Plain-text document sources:

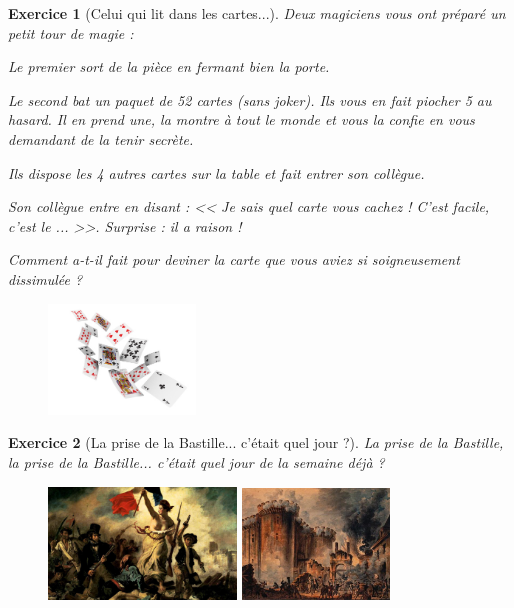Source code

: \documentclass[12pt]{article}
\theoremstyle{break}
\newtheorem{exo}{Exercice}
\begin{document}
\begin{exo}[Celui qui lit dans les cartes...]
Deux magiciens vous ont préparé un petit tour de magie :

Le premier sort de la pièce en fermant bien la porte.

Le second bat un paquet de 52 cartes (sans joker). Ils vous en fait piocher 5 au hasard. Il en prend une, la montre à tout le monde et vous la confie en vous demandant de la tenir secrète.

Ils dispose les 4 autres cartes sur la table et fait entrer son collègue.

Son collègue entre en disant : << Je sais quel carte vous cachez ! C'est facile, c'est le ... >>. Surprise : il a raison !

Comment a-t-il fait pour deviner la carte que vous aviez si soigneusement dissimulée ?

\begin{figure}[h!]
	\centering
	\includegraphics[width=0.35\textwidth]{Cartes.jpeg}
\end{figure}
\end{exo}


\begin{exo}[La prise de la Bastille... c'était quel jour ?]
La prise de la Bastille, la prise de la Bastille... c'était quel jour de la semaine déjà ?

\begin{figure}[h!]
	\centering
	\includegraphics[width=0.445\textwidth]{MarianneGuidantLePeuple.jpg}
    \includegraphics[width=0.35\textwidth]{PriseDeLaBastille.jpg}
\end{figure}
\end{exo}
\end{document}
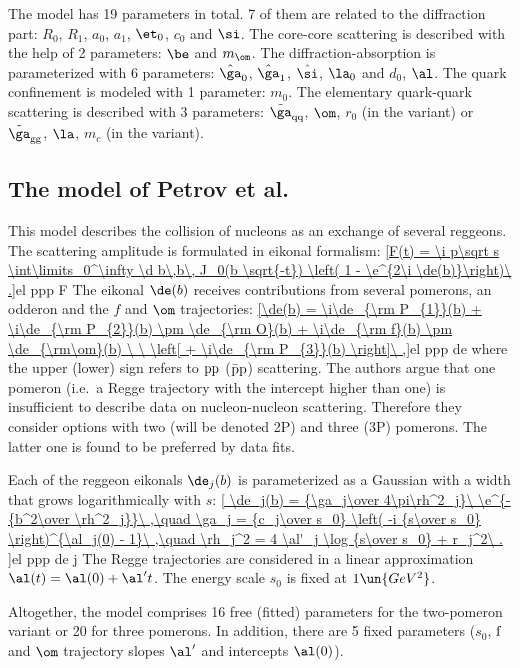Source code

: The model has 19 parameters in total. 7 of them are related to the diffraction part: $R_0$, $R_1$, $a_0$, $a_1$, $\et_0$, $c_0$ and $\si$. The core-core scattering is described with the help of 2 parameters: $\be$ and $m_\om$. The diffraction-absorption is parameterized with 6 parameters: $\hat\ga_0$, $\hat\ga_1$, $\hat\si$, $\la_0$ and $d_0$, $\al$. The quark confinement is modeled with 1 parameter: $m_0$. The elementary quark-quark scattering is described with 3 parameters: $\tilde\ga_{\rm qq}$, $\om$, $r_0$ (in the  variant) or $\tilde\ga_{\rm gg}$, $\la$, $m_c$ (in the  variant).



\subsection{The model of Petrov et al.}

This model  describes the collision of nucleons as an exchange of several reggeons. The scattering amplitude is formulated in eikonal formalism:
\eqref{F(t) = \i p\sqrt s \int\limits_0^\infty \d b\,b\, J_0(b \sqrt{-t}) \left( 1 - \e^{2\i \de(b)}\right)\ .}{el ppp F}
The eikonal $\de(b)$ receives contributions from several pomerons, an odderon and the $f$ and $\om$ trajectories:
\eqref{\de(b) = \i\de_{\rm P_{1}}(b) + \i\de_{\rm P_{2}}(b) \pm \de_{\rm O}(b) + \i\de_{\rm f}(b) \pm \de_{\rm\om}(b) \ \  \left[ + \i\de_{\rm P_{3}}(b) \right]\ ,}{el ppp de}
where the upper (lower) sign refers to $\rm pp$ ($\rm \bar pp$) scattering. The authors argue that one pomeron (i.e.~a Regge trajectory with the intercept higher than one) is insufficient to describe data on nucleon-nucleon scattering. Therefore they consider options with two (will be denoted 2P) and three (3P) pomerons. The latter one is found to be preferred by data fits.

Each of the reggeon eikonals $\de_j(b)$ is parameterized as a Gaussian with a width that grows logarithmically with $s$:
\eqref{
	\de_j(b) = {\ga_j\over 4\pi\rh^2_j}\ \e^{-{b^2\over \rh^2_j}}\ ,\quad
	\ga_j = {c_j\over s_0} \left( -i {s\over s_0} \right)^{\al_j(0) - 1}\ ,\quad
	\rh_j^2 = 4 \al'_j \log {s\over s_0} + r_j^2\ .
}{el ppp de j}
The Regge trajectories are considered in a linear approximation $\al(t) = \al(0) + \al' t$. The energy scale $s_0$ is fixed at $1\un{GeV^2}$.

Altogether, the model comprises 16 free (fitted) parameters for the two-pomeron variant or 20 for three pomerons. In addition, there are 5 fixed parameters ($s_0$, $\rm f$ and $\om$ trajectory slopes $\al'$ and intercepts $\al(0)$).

---

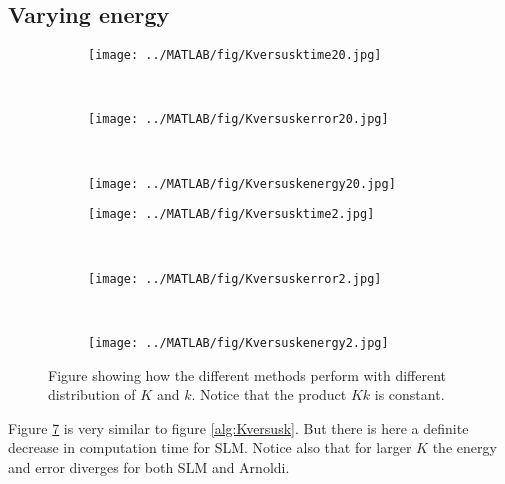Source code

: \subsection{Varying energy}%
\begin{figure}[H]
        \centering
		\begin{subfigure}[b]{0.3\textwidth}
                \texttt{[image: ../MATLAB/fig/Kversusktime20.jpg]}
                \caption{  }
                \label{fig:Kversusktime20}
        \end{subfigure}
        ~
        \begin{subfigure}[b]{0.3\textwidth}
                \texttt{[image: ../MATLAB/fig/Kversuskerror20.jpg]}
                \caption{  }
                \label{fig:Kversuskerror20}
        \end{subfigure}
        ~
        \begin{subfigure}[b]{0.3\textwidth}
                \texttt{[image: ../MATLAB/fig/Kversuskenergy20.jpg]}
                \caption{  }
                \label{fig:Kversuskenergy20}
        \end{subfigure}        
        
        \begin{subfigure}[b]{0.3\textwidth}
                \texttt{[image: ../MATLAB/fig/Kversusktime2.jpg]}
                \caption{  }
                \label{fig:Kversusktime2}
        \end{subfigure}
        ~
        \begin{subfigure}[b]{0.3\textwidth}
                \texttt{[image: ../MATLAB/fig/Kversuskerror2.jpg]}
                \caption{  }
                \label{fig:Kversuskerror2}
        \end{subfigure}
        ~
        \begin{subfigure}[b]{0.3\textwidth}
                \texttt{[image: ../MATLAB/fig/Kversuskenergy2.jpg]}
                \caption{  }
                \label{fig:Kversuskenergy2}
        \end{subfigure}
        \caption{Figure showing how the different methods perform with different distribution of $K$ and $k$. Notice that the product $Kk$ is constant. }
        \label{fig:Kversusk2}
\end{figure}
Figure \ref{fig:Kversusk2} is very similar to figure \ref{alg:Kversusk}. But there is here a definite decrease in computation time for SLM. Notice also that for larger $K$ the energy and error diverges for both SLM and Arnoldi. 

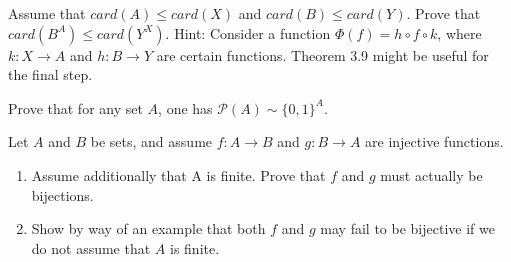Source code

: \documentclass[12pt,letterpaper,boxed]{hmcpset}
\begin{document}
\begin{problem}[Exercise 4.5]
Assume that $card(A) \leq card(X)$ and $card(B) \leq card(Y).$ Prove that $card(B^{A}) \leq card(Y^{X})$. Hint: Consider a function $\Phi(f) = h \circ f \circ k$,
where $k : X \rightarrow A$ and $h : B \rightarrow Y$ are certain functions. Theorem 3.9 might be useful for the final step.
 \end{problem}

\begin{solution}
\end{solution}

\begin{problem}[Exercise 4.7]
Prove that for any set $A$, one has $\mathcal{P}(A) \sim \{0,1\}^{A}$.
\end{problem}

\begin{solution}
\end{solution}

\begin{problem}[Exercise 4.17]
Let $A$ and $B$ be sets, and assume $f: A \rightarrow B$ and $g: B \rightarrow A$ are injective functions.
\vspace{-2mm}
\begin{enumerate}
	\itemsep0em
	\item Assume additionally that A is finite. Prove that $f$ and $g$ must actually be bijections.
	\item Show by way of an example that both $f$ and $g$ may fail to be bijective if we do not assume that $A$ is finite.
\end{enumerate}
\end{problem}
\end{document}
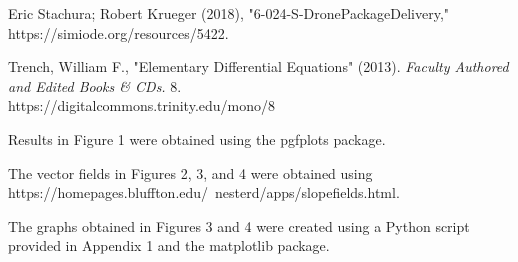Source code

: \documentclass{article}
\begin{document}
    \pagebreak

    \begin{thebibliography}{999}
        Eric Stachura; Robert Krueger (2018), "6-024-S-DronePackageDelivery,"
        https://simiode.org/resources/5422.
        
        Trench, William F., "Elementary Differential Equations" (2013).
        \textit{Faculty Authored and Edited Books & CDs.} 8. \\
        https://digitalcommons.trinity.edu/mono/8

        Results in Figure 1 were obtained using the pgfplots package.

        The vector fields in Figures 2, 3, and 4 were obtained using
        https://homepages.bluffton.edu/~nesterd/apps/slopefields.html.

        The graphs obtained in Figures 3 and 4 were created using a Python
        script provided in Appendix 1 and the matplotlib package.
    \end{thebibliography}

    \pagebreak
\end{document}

--

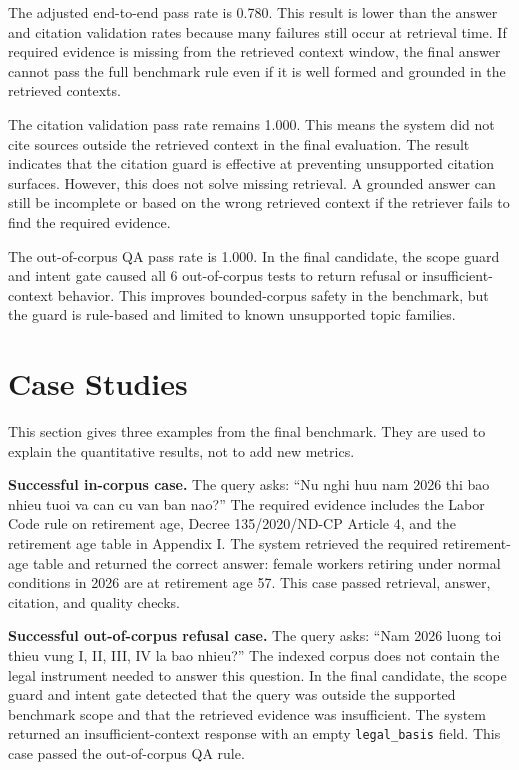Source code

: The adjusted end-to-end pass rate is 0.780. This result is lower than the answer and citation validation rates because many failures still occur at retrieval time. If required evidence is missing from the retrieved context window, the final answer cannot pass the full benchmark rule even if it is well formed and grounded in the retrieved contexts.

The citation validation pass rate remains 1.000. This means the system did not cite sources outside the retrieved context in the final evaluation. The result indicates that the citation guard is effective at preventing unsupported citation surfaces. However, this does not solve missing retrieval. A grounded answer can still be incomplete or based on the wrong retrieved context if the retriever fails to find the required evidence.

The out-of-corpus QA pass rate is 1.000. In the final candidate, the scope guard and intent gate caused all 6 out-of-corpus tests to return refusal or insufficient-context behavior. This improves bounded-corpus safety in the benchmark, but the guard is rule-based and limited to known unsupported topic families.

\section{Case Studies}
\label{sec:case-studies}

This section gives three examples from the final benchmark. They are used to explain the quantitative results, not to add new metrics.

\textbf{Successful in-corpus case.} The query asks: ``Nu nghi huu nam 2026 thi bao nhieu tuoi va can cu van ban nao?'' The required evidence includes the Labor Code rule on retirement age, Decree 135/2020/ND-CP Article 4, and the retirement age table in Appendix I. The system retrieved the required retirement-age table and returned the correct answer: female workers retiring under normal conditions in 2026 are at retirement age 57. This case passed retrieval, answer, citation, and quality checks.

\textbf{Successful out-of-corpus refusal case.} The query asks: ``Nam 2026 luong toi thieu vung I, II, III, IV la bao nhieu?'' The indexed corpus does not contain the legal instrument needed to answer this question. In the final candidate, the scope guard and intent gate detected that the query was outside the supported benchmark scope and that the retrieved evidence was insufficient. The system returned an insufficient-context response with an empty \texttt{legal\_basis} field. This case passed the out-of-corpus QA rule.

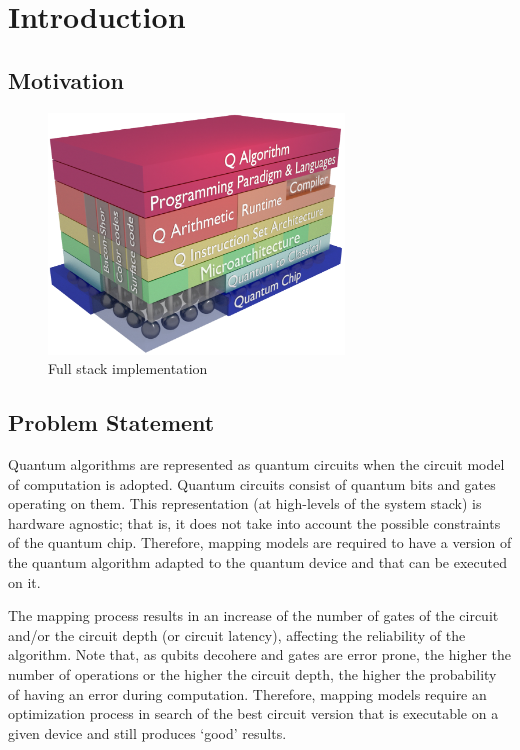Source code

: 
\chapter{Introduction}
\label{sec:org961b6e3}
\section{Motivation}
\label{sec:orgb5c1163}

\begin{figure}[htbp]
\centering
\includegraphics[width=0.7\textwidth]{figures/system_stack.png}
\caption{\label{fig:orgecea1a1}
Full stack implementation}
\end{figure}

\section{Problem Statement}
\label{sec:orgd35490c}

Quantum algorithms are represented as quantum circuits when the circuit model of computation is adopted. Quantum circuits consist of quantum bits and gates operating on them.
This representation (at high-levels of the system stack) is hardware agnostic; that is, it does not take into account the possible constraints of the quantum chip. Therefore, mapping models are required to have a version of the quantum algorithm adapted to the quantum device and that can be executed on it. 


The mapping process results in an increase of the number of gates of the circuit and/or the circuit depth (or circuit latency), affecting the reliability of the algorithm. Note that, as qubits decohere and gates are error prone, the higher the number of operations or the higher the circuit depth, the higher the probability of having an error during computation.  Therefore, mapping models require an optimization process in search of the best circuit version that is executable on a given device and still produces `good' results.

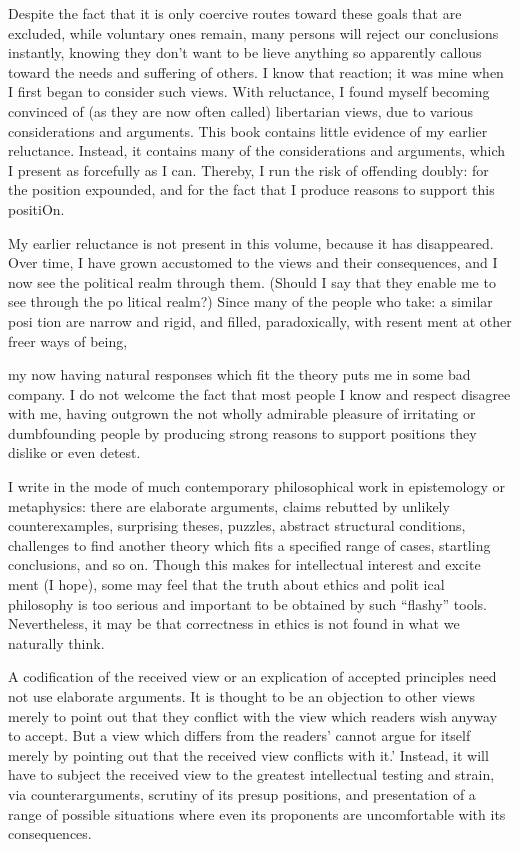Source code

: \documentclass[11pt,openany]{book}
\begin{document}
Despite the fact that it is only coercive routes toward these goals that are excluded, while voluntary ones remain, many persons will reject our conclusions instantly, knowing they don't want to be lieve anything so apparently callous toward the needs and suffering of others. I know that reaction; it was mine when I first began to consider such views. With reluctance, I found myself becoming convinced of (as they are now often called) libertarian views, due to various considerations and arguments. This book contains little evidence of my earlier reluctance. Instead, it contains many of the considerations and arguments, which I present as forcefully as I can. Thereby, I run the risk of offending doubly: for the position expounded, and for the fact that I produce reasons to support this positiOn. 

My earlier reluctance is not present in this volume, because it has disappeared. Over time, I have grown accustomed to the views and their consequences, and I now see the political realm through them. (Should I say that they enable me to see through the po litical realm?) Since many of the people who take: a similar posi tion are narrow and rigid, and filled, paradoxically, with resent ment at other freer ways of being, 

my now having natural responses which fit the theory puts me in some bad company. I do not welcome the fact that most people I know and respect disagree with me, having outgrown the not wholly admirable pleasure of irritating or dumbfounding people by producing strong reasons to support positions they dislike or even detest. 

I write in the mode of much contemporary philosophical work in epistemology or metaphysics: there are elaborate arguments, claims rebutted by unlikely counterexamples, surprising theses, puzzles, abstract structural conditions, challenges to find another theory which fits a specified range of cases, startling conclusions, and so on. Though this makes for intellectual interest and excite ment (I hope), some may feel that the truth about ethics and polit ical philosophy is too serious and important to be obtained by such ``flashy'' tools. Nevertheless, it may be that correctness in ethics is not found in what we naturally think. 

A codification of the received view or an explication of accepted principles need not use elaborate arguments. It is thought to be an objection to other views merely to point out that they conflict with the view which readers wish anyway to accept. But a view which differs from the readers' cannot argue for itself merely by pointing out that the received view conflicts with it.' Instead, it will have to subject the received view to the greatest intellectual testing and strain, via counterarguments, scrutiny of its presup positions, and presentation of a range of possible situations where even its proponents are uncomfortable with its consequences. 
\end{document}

WHAT TO PRODUCE: Read through the entries and copy each line in which "using" appears.

EXPECTED ANSWER:
        Results in Figure 1 were obtained using the pgfplots package.
        The vector fields in Figures 2, 3, and 4 were obtained using
        The graphs obtained in Figures 3 and 4 were created using a Python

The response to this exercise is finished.